- no senate da Carolina do sul, 29 a 17, cinco republicanos apoiaram os democratas para rejeitar o plano de redesenho eleitoral; Trump havia pedido apoio.
- a inflação dos EUA subiu para 3,8% em abril, impulsionada pela guerra no Irã e pelo aumento dos preços de energia e itens do dia a dia.
- Marty Makary deixou a FDA após brigas com a administração Trump sobre vape de fruta, encerrando 13 meses no cargo.
- Kash Patel negou sob juramento as acusações de consumo excessivo de álcool e ausências, classificando-as como farsa e acionou a publicação com ação de difamação.
- sobreviventes de Jeffrey Epstein retornarão a Palm Beach, na Flórida, para uma audiência no Congresso sobre abusos cometidos pelo antigo condenado.
O Senado da Carolina do Sul rejeitou nesta terça-feira um plano de redistritamento que recebia a pressão de Donald Trump para alinhar o mapa das Câmaras às diretrizes do governo federal. A votação ocorreu em Columbia, durante a tarde, e resultou em 29 votos a 17, duas abstenções acima do necessário para aprovar com a maioria simples. Cinco republicanos votaram com todos os democratas para rejeitar a proposta.

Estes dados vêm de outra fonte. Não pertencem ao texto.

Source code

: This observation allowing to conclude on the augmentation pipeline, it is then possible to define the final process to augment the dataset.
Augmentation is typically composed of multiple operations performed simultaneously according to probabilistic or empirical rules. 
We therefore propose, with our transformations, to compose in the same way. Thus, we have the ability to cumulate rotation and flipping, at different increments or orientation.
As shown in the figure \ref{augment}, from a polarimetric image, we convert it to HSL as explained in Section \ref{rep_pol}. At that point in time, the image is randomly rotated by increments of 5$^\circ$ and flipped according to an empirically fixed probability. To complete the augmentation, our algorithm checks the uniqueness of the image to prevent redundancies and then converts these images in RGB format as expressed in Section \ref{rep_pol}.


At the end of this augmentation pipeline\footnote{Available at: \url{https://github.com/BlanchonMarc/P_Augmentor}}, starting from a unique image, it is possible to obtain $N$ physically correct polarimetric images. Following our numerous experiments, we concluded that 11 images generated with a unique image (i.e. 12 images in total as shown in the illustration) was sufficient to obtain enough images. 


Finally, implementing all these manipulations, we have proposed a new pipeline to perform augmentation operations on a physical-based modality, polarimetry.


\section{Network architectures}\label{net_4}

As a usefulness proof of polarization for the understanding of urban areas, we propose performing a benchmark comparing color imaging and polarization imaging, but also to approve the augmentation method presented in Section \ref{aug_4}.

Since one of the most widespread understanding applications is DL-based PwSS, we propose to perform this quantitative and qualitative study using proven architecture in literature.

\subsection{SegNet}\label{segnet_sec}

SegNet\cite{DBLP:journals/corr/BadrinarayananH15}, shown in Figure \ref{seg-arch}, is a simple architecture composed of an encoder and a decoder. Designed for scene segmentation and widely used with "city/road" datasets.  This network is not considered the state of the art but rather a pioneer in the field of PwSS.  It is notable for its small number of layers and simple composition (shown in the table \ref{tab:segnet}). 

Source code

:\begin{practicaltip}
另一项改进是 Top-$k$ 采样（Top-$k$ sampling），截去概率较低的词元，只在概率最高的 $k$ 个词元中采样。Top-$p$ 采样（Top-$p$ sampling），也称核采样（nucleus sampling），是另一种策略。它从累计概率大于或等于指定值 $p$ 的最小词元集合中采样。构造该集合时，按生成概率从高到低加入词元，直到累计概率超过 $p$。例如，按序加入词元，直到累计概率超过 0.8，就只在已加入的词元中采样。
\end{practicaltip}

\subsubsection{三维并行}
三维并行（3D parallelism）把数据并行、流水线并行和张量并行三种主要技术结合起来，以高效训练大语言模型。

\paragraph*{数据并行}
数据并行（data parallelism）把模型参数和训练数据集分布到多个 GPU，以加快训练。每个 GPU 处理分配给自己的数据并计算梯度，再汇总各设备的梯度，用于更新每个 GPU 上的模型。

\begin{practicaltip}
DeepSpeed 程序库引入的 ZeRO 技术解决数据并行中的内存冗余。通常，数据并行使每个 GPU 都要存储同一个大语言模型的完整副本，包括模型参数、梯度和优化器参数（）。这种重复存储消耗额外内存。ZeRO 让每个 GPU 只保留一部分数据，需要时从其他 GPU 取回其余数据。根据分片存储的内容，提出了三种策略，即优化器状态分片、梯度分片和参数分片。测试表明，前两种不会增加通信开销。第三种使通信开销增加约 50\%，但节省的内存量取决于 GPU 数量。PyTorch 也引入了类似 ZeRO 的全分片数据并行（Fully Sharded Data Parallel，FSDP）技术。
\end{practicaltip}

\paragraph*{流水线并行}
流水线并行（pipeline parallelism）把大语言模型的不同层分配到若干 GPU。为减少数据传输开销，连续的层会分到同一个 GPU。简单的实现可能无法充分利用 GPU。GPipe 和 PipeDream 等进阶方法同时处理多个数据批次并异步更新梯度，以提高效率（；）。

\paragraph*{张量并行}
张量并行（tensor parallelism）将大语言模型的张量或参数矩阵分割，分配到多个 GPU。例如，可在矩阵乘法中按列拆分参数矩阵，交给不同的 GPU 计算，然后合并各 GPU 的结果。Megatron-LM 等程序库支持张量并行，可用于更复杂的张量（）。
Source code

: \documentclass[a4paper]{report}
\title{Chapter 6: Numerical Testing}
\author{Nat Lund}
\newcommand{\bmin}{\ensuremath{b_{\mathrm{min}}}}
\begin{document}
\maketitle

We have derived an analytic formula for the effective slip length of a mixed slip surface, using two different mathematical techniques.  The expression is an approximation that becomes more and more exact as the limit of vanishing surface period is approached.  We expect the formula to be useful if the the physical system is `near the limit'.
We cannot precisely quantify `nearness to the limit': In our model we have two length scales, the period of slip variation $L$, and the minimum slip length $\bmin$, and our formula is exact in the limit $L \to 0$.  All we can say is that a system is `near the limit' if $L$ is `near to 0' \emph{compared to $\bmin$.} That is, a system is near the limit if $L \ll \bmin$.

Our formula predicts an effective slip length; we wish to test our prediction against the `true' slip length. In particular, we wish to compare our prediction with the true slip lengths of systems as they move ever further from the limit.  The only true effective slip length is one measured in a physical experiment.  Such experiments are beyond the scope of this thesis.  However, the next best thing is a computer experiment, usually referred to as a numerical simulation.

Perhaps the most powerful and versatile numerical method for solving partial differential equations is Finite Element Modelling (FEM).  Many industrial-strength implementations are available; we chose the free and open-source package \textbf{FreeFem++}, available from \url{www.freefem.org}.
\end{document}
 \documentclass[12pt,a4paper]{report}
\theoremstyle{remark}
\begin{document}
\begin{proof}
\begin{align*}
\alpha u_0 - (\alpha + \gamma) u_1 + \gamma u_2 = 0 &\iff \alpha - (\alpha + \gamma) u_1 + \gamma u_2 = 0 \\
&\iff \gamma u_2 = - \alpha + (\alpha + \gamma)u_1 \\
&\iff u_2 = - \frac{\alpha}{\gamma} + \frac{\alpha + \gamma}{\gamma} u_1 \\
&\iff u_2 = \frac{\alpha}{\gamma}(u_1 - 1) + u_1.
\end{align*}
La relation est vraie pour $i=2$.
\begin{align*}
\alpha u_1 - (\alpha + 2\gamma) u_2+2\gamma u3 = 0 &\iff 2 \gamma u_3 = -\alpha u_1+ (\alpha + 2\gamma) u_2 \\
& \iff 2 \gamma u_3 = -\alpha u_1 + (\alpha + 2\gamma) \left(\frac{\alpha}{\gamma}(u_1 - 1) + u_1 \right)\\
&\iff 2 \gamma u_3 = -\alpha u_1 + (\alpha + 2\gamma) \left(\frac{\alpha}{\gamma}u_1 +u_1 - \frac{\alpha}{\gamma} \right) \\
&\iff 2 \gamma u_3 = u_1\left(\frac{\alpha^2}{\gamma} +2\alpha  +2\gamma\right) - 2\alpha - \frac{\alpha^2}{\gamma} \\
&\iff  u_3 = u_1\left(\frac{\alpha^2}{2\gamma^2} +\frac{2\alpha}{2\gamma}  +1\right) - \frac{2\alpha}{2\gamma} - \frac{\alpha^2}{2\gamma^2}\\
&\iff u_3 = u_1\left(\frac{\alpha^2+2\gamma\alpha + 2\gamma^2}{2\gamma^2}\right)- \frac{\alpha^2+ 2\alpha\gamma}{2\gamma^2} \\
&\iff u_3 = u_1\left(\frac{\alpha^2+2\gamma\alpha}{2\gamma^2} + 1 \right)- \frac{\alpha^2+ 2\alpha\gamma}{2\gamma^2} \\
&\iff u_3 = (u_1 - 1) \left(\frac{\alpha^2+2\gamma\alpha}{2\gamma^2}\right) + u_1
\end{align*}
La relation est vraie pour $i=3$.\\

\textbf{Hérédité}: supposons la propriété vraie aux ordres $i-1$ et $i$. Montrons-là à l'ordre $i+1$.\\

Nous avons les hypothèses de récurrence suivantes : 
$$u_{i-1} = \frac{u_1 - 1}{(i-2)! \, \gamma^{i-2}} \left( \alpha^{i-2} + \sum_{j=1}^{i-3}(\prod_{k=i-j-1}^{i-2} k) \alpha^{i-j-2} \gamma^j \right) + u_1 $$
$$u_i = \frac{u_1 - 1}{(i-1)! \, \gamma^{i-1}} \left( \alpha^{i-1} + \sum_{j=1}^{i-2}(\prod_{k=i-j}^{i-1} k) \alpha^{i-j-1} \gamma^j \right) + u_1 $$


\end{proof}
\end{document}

A menos de dois terços, o placar não assegurou a amplitude exigida para a aprovação. A manobra ocorre no contexto de esforços de republicanos para redesenhar mapas eleitorais após decisões judiciais que afetaram leis civis e discriminação. O saldo foi visto como uma sinalização de resistência a instruções externas sobre o tema.
Trump intensificou a pressão na segunda-feira, publicando nas redes sociais que iria acompanhar de perto a evolução do processo com o objetivo de ver o mapa redesenhado. Em resposta, Shane Massey, líder da maioria republicana no Senado, defendeu a posição de não ceder às pressões, destacando a responsabilidade de agir pela segurança pública.
Distensão entre a liderança republicana e o esforço de redistritamento
Massey reconheceu que pode enfrentar críticas intensas, inclusive de Trump, pela decisão de não seguir o roteiro de outros estados dominados pelo GOP. O senador afirmou que o uso legítimo do poder, neste caso, é tornar as pessoas mais seguras, não punir. Ele reiterou que o objetivo é melhorar a governabilidade sem abusar do poder.